Back to LanguageTool Homepage - Privacy - Imprint

Crash in line-by-line mode. bug?


(Ruud Baars) #1

Okay, the textfile is large. But in line by line mode, there should be no memory claim above line size, i guess..

ruud@ruud-laptop:~/Bureaublad/LanguageTool-3.7$ java -jar languagetool-commandline.jar -l nl --line-by-line testmateriaal_lt.txt
Expected text language: Dutch
Warning: running in line by line mode. Cross-paragraph checks will not work.

Working on testmateriaal_lt.txt...
Exception in thread "main" java.lang.OutOfMemoryError: Java heap space
at java.util.Arrays.copyOfRange(Arrays.java:3664)
at java.lang.String.(String.java:207)
at java.lang.StringBuilder.toString(StringBuilder.java:407)
at org.languagetool.commandline.Main.handleLine(Main.java:279)
at org.languagetool.commandline.Main.runOnFileLineByLine(Main.java:272)
at org.languagetool.commandline.Main.main(Main.java:460)
ruud@ruud-laptop:~/Bureaublad/LanguageTool-3.7$


(Lodewijk Arie van Brienen) #2

that's input memory, but what about the memory for (temporary) results?
EG: 120 character line,
if only 120 bytes was allocated, then it would crash immediately when LT tries to determine the first word as the first letter would need to be put in the 121st byte, which would be out of scope.


(Daniel Naber) #3

Are you sure the file has correct line endings (\n on Linux)?

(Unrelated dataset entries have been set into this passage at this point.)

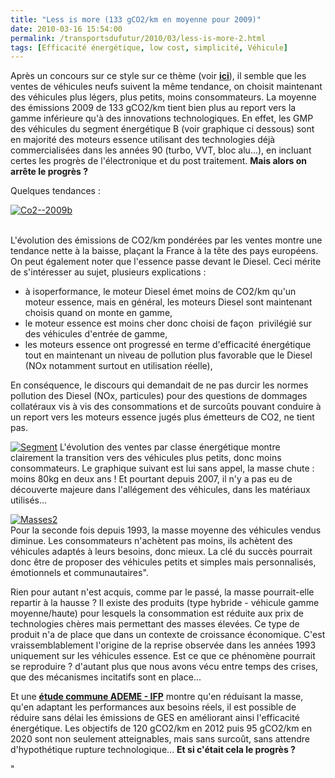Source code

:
 ```yaml
---
title: "Less is more (133 gCO2/km en moyenne pour 2009)"
date: 2010-03-16 15:54:00
permalink: /transportsdufutur/2010/03/less-is-more-2.html
tags: [Efficacité énergétique, low cost, simplicité, Véhicule]
---
```


<p>Après un concours sur ce style sur ce thème (voir <strong><span style="text-decoration: underline"><a href="https://gabrielplassat.github.io/transportsdufutur/2010/02/less-is-more.html" target="_blank">ici</a></span></strong>), il semble que les ventes de véhicules neufs suivent la même tendance, on choisit maintenant des véhicules plus légers, plus petits, moins consommateurs. La moyenne des émissions 2009 de 133 gCO2/km tient bien plus au report vers la gamme inférieure qu'à des innovations technologiques. En effet, les GMP des véhicules du segment énergétique B (voir graphique ci dessous) sont en majorité des moteurs essence utilisant des technologies déjà commercialisées dans les années 90 (turbo, VVT, bloc alu...), en incluant certes les progrès de l'électronique et du post traitement. <strong>Mais alors on arrête le progrès ?</strong></p> <p>Quelques tendances :</p> <p><a href="https://gabrielplassat.github.io/transportsdufutur/wp-content/uploads/sites/6/old/6a0120a66d2ad4970b01310f2fa057970c-pi.gif" rel="lightbox"><img alt="Co2--2009b" border="0" class="asset asset-image at-xid-6a0120a66d2ad4970b01310f2fa057970c " src="/wp-content/uploads/sites/6/old/6a0120a66d2ad4970b01310f2fa057970c-320pi.gif" title="Co2--2009b" /></a>  </p>   <!--more--> <br />L'évolution des émissions de CO2/km pondérées par les ventes montre une tendance nette à la baisse, plaçant la France à la tête des pays européens. On peut également noter que l'essence passe devant le Diesel. Ceci mérite de s'intéresser au sujet, plusieurs explications : <ul> <li> <div>à isoperformance, le moteur Diesel émet moins de CO2/km qu'un moteur essence, mais en général, les moteurs Diesel sont maintenant choisis quand on monte en gamme,</div> <li> <div>le moteur essence est moins cher donc choisi de façon  privilégié sur des véhicules d'entrée de gamme,</div> <li> <div>les moteurs essence ont progressé en terme d'efficacité énergétique tout en maintenant un niveau de pollution plus favorable que le Diesel (NOx notamment surtout en utilisation réelle),</div></li> </li></li></ul> <p>En conséquence, le discours qui demandait de ne pas durcir les normes pollution des Diesel (NOx, particules) pour des questions de dommages collatéraux vis à vis des consommations et de surcoûts pouvant conduire à un report vers les moteurs essence jugés plus émetteurs de CO2, ne tient pas.</p> <p><a href="https://gabrielplassat.github.io/transportsdufutur/wp-content/uploads/sites/6/old/6a0120a66d2ad4970b0120a8c8dd02970b-pi.gif" rel="lightbox"><img alt="Segment" border="0" class="asset asset-image at-xid-6a0120a66d2ad4970b0120a8c8dd02970b " src="/wp-content/uploads/sites/6/old/6a0120a66d2ad4970b0120a8c8dd02970b-320pi.gif" title="Segment" /></a> L'évolution des ventes par classe énergétique montre clairement la transition vers des véhicules plus petits, donc moins consommateurs. Le graphique suivant est lui sans appel, la masse chute : moins 80kg en deux ans ! Et pourtant depuis 2007, il n'y a pas eu de découverte majeure dans l'allégement des véhicules, dans les matériaux utilisés...</p> <p><a href="https://gabrielplassat.github.io/transportsdufutur/wp-content/uploads/sites/6/old/6a0120a66d2ad4970b0120a94217a7970b-pi.gif" rel="lightbox"><img alt="Masses2" border="0" class="asset asset-image at-xid-6a0120a66d2ad4970b0120a94217a7970b " src="/wp-content/uploads/sites/6/old/6a0120a66d2ad4970b0120a94217a7970b-320pi.gif" title="Masses2" /></a> <br />Pour la seconde fois depuis 1993, la masse moyenne des véhicules vendus diminue. Les consommateurs n'achètent pas moins, ils achètent des véhicules adaptés à leurs besoins, donc mieux. La clé du succès pourrait donc être de proposer des véhicules petits et simples mais personnalisés, émotionnels et communautaires".</p> <p>Rien pour autant n'est acquis, comme par le passé, la masse pourrait-elle repartir à la hausse ? Il existe des produits (type hybride - véhicule gamme moyenne/haute) pour lesquels la consommation est réduite aux prix de technologies chères mais permettant des masses élevées. Ce type de produit n'a de place que dans un contexte de croissance économique. C'est vraissemblablement l'origine de la reprise observée dans les années 1993 uniquement sur les véhicules essence. Est ce que ce phénomène pourrait se reproduire ? d'autant plus que nous avons vécu entre temps des crises, que des mécanismes incitatifs sont en place...</p> <p>Et une <strong><span style=""text-decoration: underline""><a href=""http://docs.google.com/fileview?id=0B-0CzLRVt-K9MjNkMGYxOWUtMThhNy00ZThmLThjNWYtNTFjOWZhZjRhYWE4&hl=en"" target=""_blank"">étude commune ADEME - IFP</a></span></strong> montre qu'en réduisant la masse, qu'en adaptant les performances aux besoins réels, il est possible de réduire sans délai les émissions de GES en améliorant ainsi l'efficacité énergétique. Les objectifs de 120 gCO2/km en 2012 puis 95 gCO2/km en 2020 sont non seulement atteignables, mais sans surcoût, sans attendre d'hypothétique rupture technologique... <strong>Et si c'était cela le progrès ?</strong></p> <p></p> <p></p> <p></p> <p></p>"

Without that, LT might consider all lines to be one line.


(Ruud Baars) #4

Yes, it has \n (just one) after every line.


(Lodewijk Arie van Brienen) #5

Does the command-line version have an option for reporting the line being done and its size?
EG: working on: line 220 of 3096, 120 characters.

such an option should make it easier to determine where the problem is coming from.

(personally I suspect the problem to be caused by flawed overhead handling.)


(Daniel Naber) #6

In that case I'm running out of ideas - I tested with a 900MB file and it works for me (at least it starts, I didn't wait for everything to be checked). Are you using the latest daily snapshot of LT?


(Ruud Baars) #7

No, not the daily snapshot. Have to rebuld the auto-download, auto-update, auto-replace grammar file all again.


(Ruud Baars) #8

But anyway, since I found out how to address the local server now, I only have to decypher the JSON into a workable array to speed up things.


(jaumeortola) #9

Have you tried something like this to limit the memory usage?

java -Xms1024m -Xmx2048m -jar languagetool-commandline.jar ...


(Ruud Baars) #10

No, I have not. To be honest, not going to as well. Gout the server based implementation again, which works a lot better. Don see the need for large memory as well, when reading line by line, onless the file is read into memory, which is not needed in line by line mode. I will let this pass...